**Assignment:**
No pictures go into the output, which should consist only of the lines from the first line of the data through the line with "skalowalności – możliwość", copied exactly.

Stored data entries
++++++
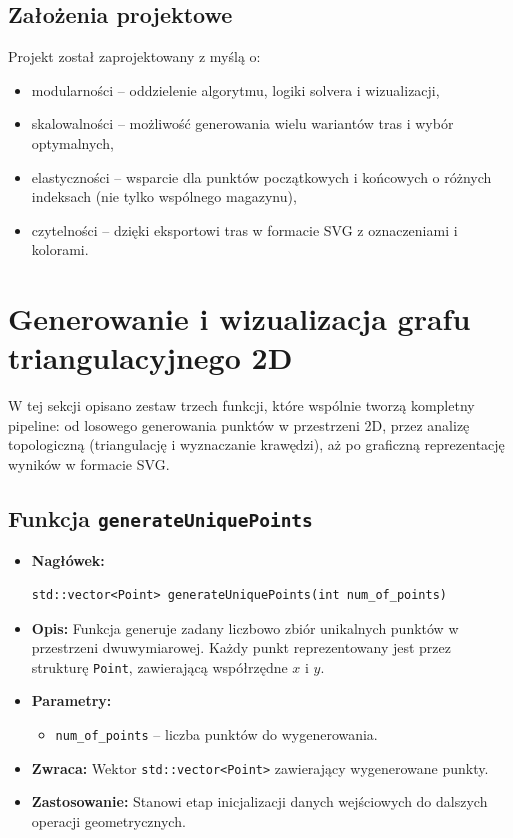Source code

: \documentclass{article}
\begin{document}
\subsection*{Założenia projektowe}

Projekt został zaprojektowany z myślą o:
\begin{itemize}
    \item modularności – oddzielenie algorytmu, logiki solvera i wizualizacji,
    \item skalowalności – możliwość generowania wielu wariantów tras i wybór optymalnych,
    \item elastyczności – wsparcie dla punktów początkowych i końcowych o różnych indeksach (nie tylko wspólnego magazynu),
    \item czytelności – dzięki eksportowi tras w formacie SVG z oznaczeniami i kolorami.
\end{itemize}

\section{Generowanie i wizualizacja grafu triangulacyjnego 2D}

W tej sekcji opisano zestaw trzech funkcji, które wspólnie tworzą kompletny pipeline: od losowego generowania punktów w przestrzeni 2D, przez analizę topologiczną (triangulację i wyznaczanie krawędzi), aż po graficzną reprezentację wyników w formacie SVG.

\subsection{Funkcja \texttt{generateUniquePoints}}

\begin{itemize}
    \item \textbf{Nagłówek:}
    \begin{verbatim}
std::vector<Point> generateUniquePoints(int num_of_points)
    \end{verbatim}
    
    \item \textbf{Opis:} 
    Funkcja generuje zadany liczbowo zbiór unikalnych punktów w przestrzeni dwuwymiarowej. Każdy punkt reprezentowany jest przez strukturę \texttt{Point}, zawierającą współrzędne $x$ i $y$.

    \item \textbf{Parametry:}
    \begin{itemize}
        \item \texttt{num\_of\_points} – liczba punktów do wygenerowania.
    \end{itemize}

    \item \textbf{Zwraca:}
    Wektor \texttt{std::vector<Point>} zawierający wygenerowane punkty.

    \item \textbf{Zastosowanie:}
    Stanowi etap inicjalizacji danych wejściowych do dalszych operacji geometrycznych.
\end{itemize}
\end{document}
++++++
**Task answer:**
Source code

: \documentclass{article}
\begin{document}
\subsection*{Założenia projektowe}

Projekt został zaprojektowany z myślą o:
\begin{itemize}
    \item modularności – oddzielenie algorytmu, logiki solvera i wizualizacji,
    \item skalowalności – możliwość generowania wielu wariantów tras i wybór optymalnych,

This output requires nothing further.